Unread post by Brigit Bara » Sun Dec 22, 2019 11:33 am

There is no Hebrew word for Saturn or Jupiter in the Bible itself.

That word appears in the Talmud. The most recent occupiers of the land of Judea were the Greeks, and the Romans. The planetary week was adopted during that time in these occupied lands, so that the word for Saturday represented the acceptance into the common parlance of the pervasive culture of the Greeks and Romans.

Quite often you will find that nations that are militarily or otherwise conquered and occupied adopt words and language from their conquerors. It certainly happened in the case of English, which has loan words from the Vikings and the French Normans, among others. And while in English we have Odinsday, Friggasday, and Tirsday, the other days are from the Roman conquerors: Saturday is still with us. For some perspective, over the course of its 1500-year-history, the small state of Judea was overcome by its Semitic-language speaking neighbors such as the Canaanites, the Syrians, the countries of Moab and Edom, the Assyrians, the Babylonians, the Persians, the Greeks, and the Romans. But you simply will not find a name for any of the planets in the Bible itself; only extra-biblical sources written under the time of foreign occupation.

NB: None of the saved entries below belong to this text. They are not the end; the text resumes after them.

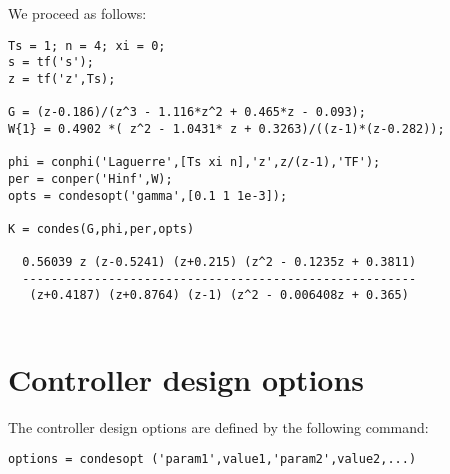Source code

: \documentclass [12pt , a4paper] {report}
\begin{document}
We proceed as follows:
\begin{lstlisting}
Ts = 1; n = 4; xi = 0;
s = tf('s');
z = tf('z',Ts);

G = (z-0.186)/(z^3 - 1.116*z^2 + 0.465*z - 0.093);
W{1} = 0.4902 *( z^2 - 1.0431* z + 0.3263)/((z-1)*(z-0.282));

phi = conphi('Laguerre',[Ts xi n],'z',z/(z-1),'TF');
per = conper('Hinf',W);
opts = condesopt('gamma',[0.1 1 1e-3]);

K = condes(G,phi,per,opts)

  0.56039 z (z-0.5241) (z+0.215) (z^2 - 0.1235z + 0.3811)
  -------------------------------------------------------
   (z+0.4187) (z+0.8764) (z-1) (z^2 - 0.006408z + 0.365)
 
\end{lstlisting}


\section{Controller design options}

The controller design options are defined by the following command:
\begin{lstlisting}
options = condesopt ('param1',value1,'param2',value2,...)
\end{lstlisting}

\end{document}
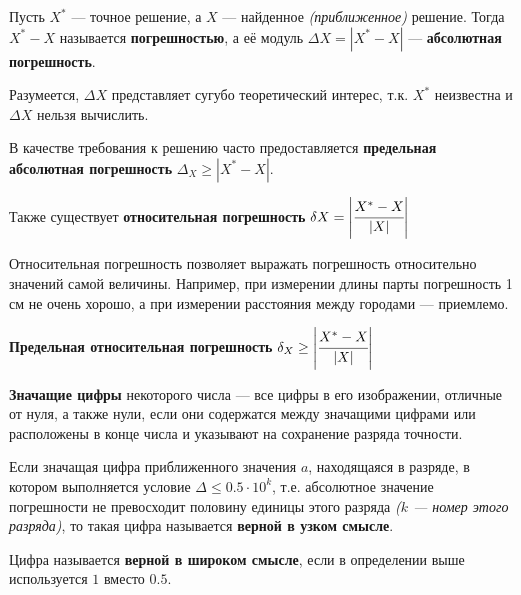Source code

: \begin{definition}
    Пусть \(X^*\) --- точное решение, а \(X\) --- найденное \textit{(приближенное)} решение. Тогда \(X^* - X\) называется \textbf{погрешностью}, а её модуль \(\Delta X = |X^* - X|\) --- \textbf{абсолютная погрешность}.
\end{definition}

Разумеется, \(\Delta X\) представляет сугубо теоретический интерес, т.к. \(X^*\) неизвестна и \(\Delta X\) нельзя вычислить.

\begin{definition}
    В качестве требования к решению часто предоставляется \textbf{предельная абсолютная погрешность} \(\Delta_X \geq |X^* - X|\).
\end{definition}

\begin{definition}
    Также существует \textbf{относительная погрешность} \(\delta X = \left|\cfrac{X^* - X}{|X|}\right|\)
\end{definition}

Относительная погрешность позволяет выражать погрешность относительно значений самой величины. Например, при измерении длины парты погрешность 1 см не очень хорошо, а при измерении расстояния между городами --- приемлемо.

\begin{definition}
    \textbf{Предельная относительная погрешность} \(\delta_X \geq \left|\cfrac{X^* - X}{|X|}\right|\)
\end{definition}

\begin{definition}
    \textbf{Значащие цифры} некоторого числа --- все цифры в его изображении, отличные от нуля, а также нули, если они содержатся между значащими цифрами или расположены в конце числа и указывают на сохранение разряда точности.
\end{definition}

\begin{definition}
    Если значащая цифра приближенного значения \(a\), находящаяся в разряде, в котором выполняется условие \(\Delta \leq 0.5 \cdot 10^k\), т.е. абсолютное значение погрешности не превосходит половину единицы этого разряда \textit{(\(k\) --- номер этого разряда)}, то такая цифра называется \textbf{верной в узком смысле}.

    Цифра называется \textbf{верной в широком смысле}, если в определении выше используется \(1\) вместо \(0.5\).
\end{definition}

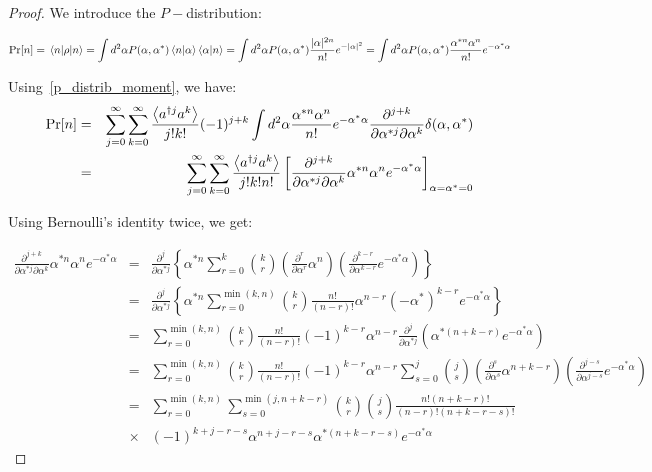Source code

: \begin{proof}
We introduce the $P-$distribution:

\begin{equation}
    \text{Pr}[n] = \mel{n}{\rho}{n} = \int d^2 \alpha P(\alpha, \alpha^*) \braket{n}{\alpha} \braket{\alpha}{n} = \int d^2 \alpha P(\alpha, \alpha^*) \frac{|\alpha|^{2 n}}{n!} e^{-|\alpha|^2} = \int d^2 \alpha P(\alpha, \alpha^*) \frac{\alpha^{* n} \alpha^{n}}{n!} e^{-\alpha^* \alpha}
\end{equation}

Using~\autoref{p_distrib_moment}, we have:
\begin{eqnarray}
    \text{Pr}[n] &=& \sum_{j=0}^\infty \sum_{k=0}^\infty \frac{\left\langle a^{\dagger j} a^k \right\rangle}{j! k!} (-1)^{j+k} \int d^2 \alpha \frac{\alpha^{* n} \alpha^{n}}{n!} e^{-\alpha^* \alpha} \frac{\partial^{j+k}}{\partial \alpha^{* j} \partial \alpha^k}  \delta(\alpha, \alpha^*)\nonumber\\
    &=& \sum_{j=0}^\infty \sum_{k=0}^\infty \frac{\left\langle a^{\dagger j} a^k \right\rangle}{j! k! n!} \left[\frac{\partial^{j+k}}{\partial \alpha^{* j} \partial \alpha^k} \alpha^{* n} \alpha^{n} e^{-\alpha^* \alpha} \right]_{\alpha = \alpha^* = 0}\nonumber
\end{eqnarray}

Using Bernoulli's identity twice, we get:

\begin{eqnarray}
    \frac{\partial^{j+k}}{\partial \alpha^{* j} \partial \alpha^k} \alpha^{* n} \alpha^{n} e^{-\alpha^* \alpha} &=& \frac{\partial^j}{\partial \alpha^{* j}} \left\{\alpha^{* n} \sum_{r = 0}^{k} \binom{k}{r} \left(\frac{\partial^r}{\partial \alpha^{r}} \alpha^{n}\right) \left(\frac{\partial^{k-r}}{\partial \alpha^{k-r}} e^{-\alpha^* \alpha}\right) \right\}\nonumber\\
    &=& \frac{\partial^j}{\partial \alpha^{* j}} \left\{\alpha^{* n} \sum_{r = 0}^{\min(k,n)} \binom{k}{r} \frac{n!}{(n-r)!} \alpha^{n-r} (-\alpha^*)^{k-r} e^{-\alpha^* \alpha}\right\}\nonumber\\
    &=& \sum_{r = 0}^{\min(k,n)} \binom{k}{r} \frac{n!}{(n-r)!} (-1)^{k-r} \alpha^{n-r} \frac{\partial^j}{\partial \alpha^{* j}}\left(\alpha^{* (n+k-r)} e^{-\alpha^* \alpha}\right)\nonumber\\
    &=& \sum_{r = 0}^{\min(k,n)} \binom{k}{r} \frac{n!}{(n-r)!} (-1)^{k-r} \alpha^{n-r} \sum_{s = 0}^{j} \binom{j}{s} \left(\frac{\partial^s}{\partial \alpha^{s}} \alpha^{n+k-r}\right) \left(\frac{\partial^{j-s}}{\partial \alpha^{j-s}} e^{-\alpha^* \alpha}\right)\nonumber\\
    &=& \sum_{r = 0}^{\min(k,n)} \sum_{s = 0}^{\min(j,n+k-r)} \binom{k}{r} \binom{j}{s} \frac{n! (n+k-r)!}{(n-r)! (n+k-r-s)!} \nonumber\\ &\times& (-1)^{k+j-r-s} \alpha^{n+j-r-s} \alpha^{* (n+k-r-s)} e^{-\alpha^* \alpha}
\end{eqnarray}


\end{proof}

The only references to the planets in the Old Testament** are in verses like these:

“And take heed, lest you lift your eyes to heaven, and when you see the sun, the moon, and the stars, all the host of heaven, you feel driven to worship them and serve them, which the LORD your God has given to all the peoples under the whole heaven as a heritage."

The references to the multitudes of gods of the people around them, and their idols, are reflected accurately throughout, but the planets themselves remain nameless.

**Unless the "two great lights" in Gen are Saturn and another body, then lighting the sky.
“Oh for shame, how these mortals put the blame upon us gods, for they say evils come from us, when it is they rather who by their own recklessness win sorrow beyond what is given…”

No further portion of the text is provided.